AI Researcher – Multilingual Data

Featherless AI·Remote·Work From Anywhere

AI & Machine Learning

WFA Digital Insight

The demand for AI researchers with expertise in multilingual data has skyrocketed, with a 25% increase in job postings over the past year. As a remote AI researcher at Featherless AI, you'll have the opportunity to work on cutting-edge language models, collaborating with a team of innovators. With the rise of globalization, companies are looking for professionals who can develop and implement AI solutions that cater to diverse languages and cultures. Featherless AI stands out for its commitment to publishing high-quality research and translating it into production systems, making it an attractive choice for those who want to make a real impact.

Job Description

About the Role

As a remote AI researcher at Featherless AI, you will play a crucial role in developing and scaling next-generation language models across diverse languages and domains. Your primary focus will be on multilingual data, designing and executing research on datasets, including data collection, filtering, deduplication, and quality measurement. You will also develop strategies for low-resource and long-tail languages, researching and improving cross-lingual transfer, alignment, and robustness in large language models.

The role requires a strong background in NLP/ML research, with a focus on multilingual or cross-lingual modeling. You will have the opportunity to work closely with engineers and researchers on training pipelines and model architecture decisions, as well as publish research at top venues and contribute to open-source projects.

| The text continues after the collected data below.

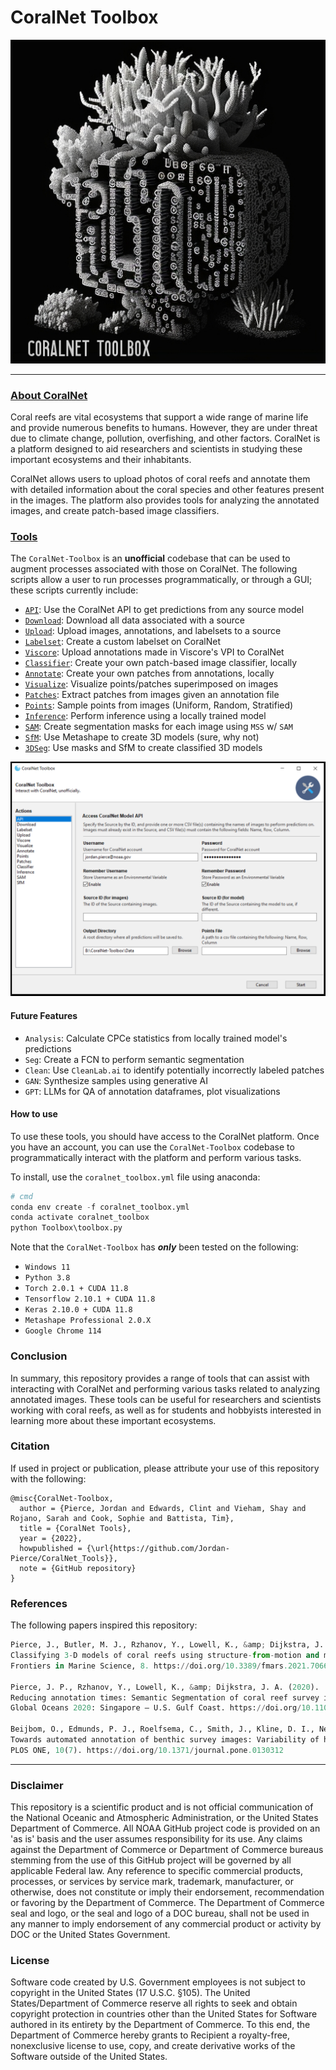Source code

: # CoralNet Toolbox  


<p align="center">
  <img src="./Figures/CoralNet-Toolbox.png" alt="CoralNet-Toolbox">
</p>

---

### [**About CoralNet**](https://coralnet.ucsd.edu/source/)
Coral reefs are vital ecosystems that support a wide range of marine life and provide numerous 
benefits to humans. However, they are under threat due to climate change, pollution, overfishing, 
and other factors. CoralNet is a platform designed to aid researchers and scientists in studying 
these important ecosystems and their inhabitants.

CoralNet allows users to upload photos of coral reefs and annotate them with detailed information 
about the coral species and other features present in the images. The platform also provides tools 
for analyzing the annotated images, and create patch-based image classifiers. 

### [**Tools**](./Toolbox/)

The `CoralNet-Toolbox` is an **unofficial** codebase that can be used to augment processes associated
with those on CoralNet. The following scripts allow a user to run processes programmatically, or through 
a GUI; these scripts currently include:

- [`API`](./Toolbox/#api-%EF%B8%8F): Use the CoralNet API to get predictions from any source model
- [`Download`](./Toolbox/#download-%EF%B8%8F): Download all data associated with a source
- [`Upload`](./Toolbox/#upload-%EF%B8%8F): Upload images, annotations, and labelsets to a source
- [`Labelset`](./Toolbox/#labelset-%EF%B8%8F): Create a custom labelset on CoralNet
- [`Viscore`](./Toolbox/#viscore-%EF%B8%8F): Upload annotations made in Viscore's VPI to CoralNet
- [`Classifier`](./Toolbox/#classifier-%EF%B8%8F): Create your own patch-based image classifier, locally
- [`Annotate`](./Toolbox/#annotation-%EF%B8%8F): Create your own patches from annotations, locally
- [`Visualize`](./Toolbox/#visualize-%EF%B8%8F): Visualize points/patches superimposed on images
- [`Patches`](./Toolbox/#patches-%EF%B8%8F): Extract patches from images given an annotation file
- [`Points`](./Toolbox/#points-%EF%B8%8F): Sample points from images (Uniform, Random, Stratified)
- [`Inference`](./Toolbox/#inference-%EF%B8%8F): Perform inference using a locally trained model
- [`SAM`](./Toolbox/#sam-%EF%B8%8F): Create segmentation masks for each image using `MSS` w/ `SAM`
- [`SfM`](./Toolbox/#sfm-%EF%B8%8F): Use Metashape to create 3D models (sure, why not)
- [`3DSeg`](./Toolbox/#3dseg-%EF%B8%8F): Use masks and SfM to create classified 3D models


<p align="center">
  <img src="Figures/toolbox_api.PNG" alt="CoralNet-Toolbox-Features">
</p>

#### **Future Features**
- `Analysis`: Calculate CPCe statistics from locally trained model's predictions
- `Seg`: Create a FCN to perform semantic segmentation 
- `Clean`: Use `CleanLab.ai` to identify potentially incorrectly labeled patches
- `GAN`: Synthesize samples using generative AI
- `GPT`: LLMs for QA of annotation dataframes, plot visualizations

#### **How to use**
To use these tools, you should have access to the CoralNet platform. Once you have an account, 
you can use the `CoralNet-Toolbox` codebase to programmatically interact with the platform and perform 
various tasks.

To install, use the `coralnet_toolbox.yml` file using anaconda:
```python
# cmd
conda env create -f coralnet_toolbox.yml
conda activate coralnet_toolbox
python Toolbox\toolbox.py
```

Note that the `CoralNet-Toolbox` has ***only*** been tested on the following:
- `Windows 11`
- `Python 3.8`
- `Torch 2.0.1 + CUDA 11.8`
- `Tensorflow 2.10.1 + CUDA 11.8`
- `Keras 2.10.0 + CUDA 11.8`
- `Metashape Professional 2.0.X`
- `Google Chrome 114`

### **Conclusion**
In summary, this repository provides a range of tools that can assist with interacting with 
CoralNet and performing various tasks related to analyzing annotated images. These tools can be 
useful for researchers and scientists working with coral reefs, as well as for students and
hobbyists interested in learning more about these important ecosystems.

### Citation

If used in project or publication, please attribute your use of this repository with the following:
    
```
@misc{CoralNet-Toolbox,
  author = {Pierce, Jordan and Edwards, Clint and Vieham, Shay and Rojano, Sarah and Cook, Sophie and Battista, Tim},
  title = {CoralNet Tools},
  year = {2022},
  howpublished = {\url{https://github.com/Jordan-Pierce/CoralNet_Tools}},
  note = {GitHub repository}
}
```

### References  

The following papers inspired this repository:
```python
Pierce, J., Butler, M. J., Rzhanov, Y., Lowell, K., &amp; Dijkstra, J. A. (2021).
Classifying 3-D models of coral reefs using structure-from-motion and multi-view semantic segmentation.
Frontiers in Marine Science, 8. https://doi.org/10.3389/fmars.2021.706674

Pierce, J. P., Rzhanov, Y., Lowell, K., &amp; Dijkstra, J. A. (2020).
Reducing annotation times: Semantic Segmentation of coral reef survey images.
Global Oceans 2020: Singapore – U.S. Gulf Coast. https://doi.org/10.1109/ieeeconf38699.2020.9389163

Beijbom, O., Edmunds, P. J., Roelfsema, C., Smith, J., Kline, D. I., Neal, B. P., Dunlap, M. J., Moriarty, V., Fan, T.-Y., Tan, C.-J., Chan, S., Treibitz, T., Gamst, A., Mitchell, B. G., &amp; Kriegman, D. (2015).
Towards automated annotation of benthic survey images: Variability of human experts and operational modes of automation.
PLOS ONE, 10(7). https://doi.org/10.1371/journal.pone.0130312
```
---

### Disclaimer

This repository is a scientific product and is not official communication of the National 
Oceanic and Atmospheric Administration, or the United States Department of Commerce. All NOAA 
GitHub project code is provided on an 'as is' basis and the user assumes responsibility for its 
use. Any claims against the Department of Commerce or Department of Commerce bureaus stemming from 
the use of this GitHub project will be governed by all applicable Federal law. Any reference to 
specific commercial products, processes, or services by service mark, trademark, manufacturer, or 
otherwise, does not constitute or imply their endorsement, recommendation or favoring by the 
Department of Commerce. The Department of Commerce seal and logo, or the seal and logo of a DOC 
bureau, shall not be used in any manner to imply endorsement of any commercial product or activity 
by DOC or the United States Government.


### License 

Software code created by U.S. Government employees is not subject to copyright in the United States 
(17 U.S.C. §105). The United States/Department of Commerce reserve all rights to seek and obtain 
copyright protection in countries other than the United States for Software authored in its 
entirety by the Department of Commerce. To this end, the Department of Commerce hereby grants to 
Recipient a royalty-free, nonexclusive license to use, copy, and create derivative works of the 
Software outside of the United States.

Featherless AI values innovation and collaboration, providing a dynamic and supportive work environment that encourages creativity and growth. As a remote team member, you will have the flexibility to work from anywhere, with access to modern infrastructure and large datasets.

What You Will Do

Design and execute research on multilingual datasets, including data collection, filtering, deduplication, and quality measurement
Develop strategies for low-resource and long-tail languages, including sampling, augmentation, and curriculum design
Research and improve cross-lingual transfer, alignment, and robustness in large language models
Build and maintain evaluation benchmarks for multilingual performance
Collaborate with engineers and researchers on training pipelines and model architecture decisions
Publish research at top venues, such as ACL, EMNLP, NeurIPS, ICML, and ICLR
Contribute to open-source projects and translate research insights into practical improvements in production models
Develop and implement data quality metrics, filtering, and dataset bias detection
Work with large-scale text datasets across multiple languages, using tokenization and vocabulary design for multilingual models
Utilize transfer learning and multilingual representation learning to enhance model performance

What We Are Looking For

Strong background in NLP/ML research, with a focus on multilingual or cross-lingual modeling
Publication record at respected conferences or journals, such as ACL, EMNLP, NeurIPS, ICML, and ICLR
Experience working with large-scale text datasets across multiple languages
Solid understanding of tokenization and vocabulary design for multilingual models
Familiarity with data quality metrics, filtering, and dataset bias detection
Comfortable prototyping in Python with modern ML frameworks, such as PyTorch and JAX
Ability to operate independently and ship research in a startup pace environment
Strong communication and collaboration skills, with the ability to work effectively with engineers and researchers

Nice to Have

Experience with low-resource languages or non-Latin scripts
Open-source contributions in NLP or data tooling
Experience training or evaluating large language models
Familiarity with multilingual benchmarks, such as XTREME, FLORES, and TyDi QA

Benefits and Perks

Competitive compensation and meaningful equity at an early stage
Access to meaningful scale, including large datasets, modern infrastructure, and fast iteration
Flexible remote work arrangement, with the ability to work from anywhere
Opportunity to work on cutting-edge language models and collaborate with a team of innovators
Professional development opportunities, including conference attendance and training
Comprehensive health insurance and retirement plan
Generous PTO and holiday policy, with a focus on work-life balance

How to Stand Out

Develop a strong portfolio showcasing your research experience and publications in NLP/ML, particularly in multilingual or cross-lingual modeling.
Familiarize yourself with popular ML frameworks, such as PyTorch and JAX, and practice prototyping in Python.
Prepare to discuss your experience working with large-scale text datasets and your understanding of data quality metrics and dataset bias detection.
Highlight your ability to operate independently and ship research in a fast-paced environment, and be prepared to provide examples of your work.
Research Featherless AI's current projects and be prepared to discuss how your skills and experience align with their goals and values.
Be prepared to discuss your experience with open-source contributions and your willingness to collaborate with engineers and researchers.
Practice your communication skills, as you will be working remotely and collaborating with a team of innovators.

This is a remote position listed on WFA Digital, the platform for professionals who work from anywhere. Browse more remote jobs across all categories.